Trafik mevzuatımız mı zayıf? Hayır. Gayet yeterli ve ayrıntılı. Uygulanıyor mu? Siz söyleyin. Vergi mevzuatımız nasıl? Gayet güzel? Beyan ediliyor ve tahsil edilebiliyor mu? Bu becerilseydi, vergi gelirimizin %76’sı dolaylı vergilerden oluşur muydu? Anayasa Mahkemesi kararlarının uygulanıp uygulanmaması da “devlet kurumlarının gücü”ne girer. Yanlışlıkla “devletin gücüne gider” yazacaktım; o da doğru olurdu.
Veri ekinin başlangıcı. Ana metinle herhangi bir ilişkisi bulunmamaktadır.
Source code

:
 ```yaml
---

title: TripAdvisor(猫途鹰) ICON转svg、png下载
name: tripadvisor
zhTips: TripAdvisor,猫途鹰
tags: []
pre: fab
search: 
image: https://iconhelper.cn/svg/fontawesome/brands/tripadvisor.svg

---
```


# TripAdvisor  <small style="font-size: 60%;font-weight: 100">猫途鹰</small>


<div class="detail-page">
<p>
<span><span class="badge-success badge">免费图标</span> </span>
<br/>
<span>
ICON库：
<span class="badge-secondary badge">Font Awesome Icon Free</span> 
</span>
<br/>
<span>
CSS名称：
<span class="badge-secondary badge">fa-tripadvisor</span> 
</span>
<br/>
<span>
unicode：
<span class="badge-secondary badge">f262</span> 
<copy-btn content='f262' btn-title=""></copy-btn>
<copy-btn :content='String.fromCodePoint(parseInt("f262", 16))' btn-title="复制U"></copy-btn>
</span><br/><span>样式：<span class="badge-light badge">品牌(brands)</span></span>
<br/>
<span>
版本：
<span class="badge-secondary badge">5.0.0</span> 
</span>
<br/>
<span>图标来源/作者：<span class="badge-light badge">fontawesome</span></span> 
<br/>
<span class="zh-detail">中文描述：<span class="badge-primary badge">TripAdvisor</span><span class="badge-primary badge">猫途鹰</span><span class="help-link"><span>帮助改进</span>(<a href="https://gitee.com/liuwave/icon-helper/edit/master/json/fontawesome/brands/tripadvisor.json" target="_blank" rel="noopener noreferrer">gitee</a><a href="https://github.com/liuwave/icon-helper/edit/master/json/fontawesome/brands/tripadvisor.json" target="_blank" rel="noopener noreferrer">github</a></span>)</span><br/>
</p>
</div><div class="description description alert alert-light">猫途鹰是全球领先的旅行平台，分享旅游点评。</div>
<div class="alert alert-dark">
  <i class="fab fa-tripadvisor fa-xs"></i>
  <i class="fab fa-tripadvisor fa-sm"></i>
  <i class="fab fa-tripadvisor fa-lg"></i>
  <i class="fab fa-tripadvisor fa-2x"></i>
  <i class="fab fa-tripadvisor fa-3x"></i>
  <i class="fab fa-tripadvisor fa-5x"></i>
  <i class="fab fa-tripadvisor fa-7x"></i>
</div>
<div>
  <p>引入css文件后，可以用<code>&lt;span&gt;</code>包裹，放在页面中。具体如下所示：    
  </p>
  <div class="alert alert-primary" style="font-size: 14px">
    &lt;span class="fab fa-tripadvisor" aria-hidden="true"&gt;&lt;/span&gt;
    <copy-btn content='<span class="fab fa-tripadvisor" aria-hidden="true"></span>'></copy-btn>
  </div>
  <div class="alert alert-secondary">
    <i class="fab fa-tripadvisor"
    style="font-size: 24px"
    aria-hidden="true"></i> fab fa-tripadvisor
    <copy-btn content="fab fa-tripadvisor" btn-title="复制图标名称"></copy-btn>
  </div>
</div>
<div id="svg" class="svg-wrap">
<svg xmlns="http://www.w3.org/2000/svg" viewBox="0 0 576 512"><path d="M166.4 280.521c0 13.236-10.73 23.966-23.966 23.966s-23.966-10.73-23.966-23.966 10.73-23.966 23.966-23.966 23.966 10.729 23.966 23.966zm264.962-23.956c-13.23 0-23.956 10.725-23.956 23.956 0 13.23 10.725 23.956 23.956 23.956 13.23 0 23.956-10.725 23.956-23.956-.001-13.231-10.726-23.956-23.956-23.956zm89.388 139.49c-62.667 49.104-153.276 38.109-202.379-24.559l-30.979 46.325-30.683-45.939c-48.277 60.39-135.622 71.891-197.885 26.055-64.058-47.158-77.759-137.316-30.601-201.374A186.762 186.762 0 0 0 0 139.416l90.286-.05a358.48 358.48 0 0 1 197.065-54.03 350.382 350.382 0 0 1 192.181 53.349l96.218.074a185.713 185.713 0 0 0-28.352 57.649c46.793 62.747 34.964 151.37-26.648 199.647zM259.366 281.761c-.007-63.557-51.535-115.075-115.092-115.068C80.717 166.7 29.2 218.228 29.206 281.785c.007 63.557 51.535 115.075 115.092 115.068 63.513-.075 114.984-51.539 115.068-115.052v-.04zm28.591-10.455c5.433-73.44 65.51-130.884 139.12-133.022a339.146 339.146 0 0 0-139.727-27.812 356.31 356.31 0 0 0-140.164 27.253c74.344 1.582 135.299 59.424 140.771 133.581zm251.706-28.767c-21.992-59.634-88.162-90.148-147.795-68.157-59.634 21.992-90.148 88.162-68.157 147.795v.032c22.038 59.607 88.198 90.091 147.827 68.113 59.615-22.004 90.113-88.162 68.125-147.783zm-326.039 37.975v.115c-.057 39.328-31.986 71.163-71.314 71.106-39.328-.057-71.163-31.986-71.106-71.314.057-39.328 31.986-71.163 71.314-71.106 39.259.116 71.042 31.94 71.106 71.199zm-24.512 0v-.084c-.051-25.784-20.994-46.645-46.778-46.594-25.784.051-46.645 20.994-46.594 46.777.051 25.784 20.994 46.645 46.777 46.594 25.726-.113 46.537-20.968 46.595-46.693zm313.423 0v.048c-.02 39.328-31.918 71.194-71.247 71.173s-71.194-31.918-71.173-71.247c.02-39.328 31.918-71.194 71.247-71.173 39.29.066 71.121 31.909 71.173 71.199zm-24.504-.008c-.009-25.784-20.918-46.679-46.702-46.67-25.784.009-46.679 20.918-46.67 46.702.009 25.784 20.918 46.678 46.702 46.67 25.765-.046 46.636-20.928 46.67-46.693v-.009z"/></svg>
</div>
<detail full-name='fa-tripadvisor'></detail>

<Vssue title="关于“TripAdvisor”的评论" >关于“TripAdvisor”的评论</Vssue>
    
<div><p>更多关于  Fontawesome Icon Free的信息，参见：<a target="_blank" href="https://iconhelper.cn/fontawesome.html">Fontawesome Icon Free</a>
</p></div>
Bir önceki yazımda bahsettiğim Tele1 açık oturumunda, galiba Dr. Haldun Solmaztürk’ün belirttiği husus da grafiğin hangi köşesinde yer aldığımızın ölçüsüdür: Uygulama, kanun öyle yazdığı için mi yapılıyor, emir verildiği için mi? Geçenlerde yetkisiz çakar takan arabalar, bir emirle, belirlendi ve engellendi.
1000’e yakın çakar, çakmaz hâle getirilmiş. Peki, emir verilene kadar mevzuat yok muydu? Bu arabalar garajlarından çıkmıyor veya mahcubiyetlerinden çakarlarını çalıştırmıyor muydu? Trafik polisi bunlar geçerken başka tarafa mı bakıyordu?
Emir varsa yapılır. Emir yoksa kanun ne derse desin, bir şey yapılmaz. Anayasa Mahkemesi kararının uygulanıp uygulanmaması da emre tabidir. Kanun ne derse desin!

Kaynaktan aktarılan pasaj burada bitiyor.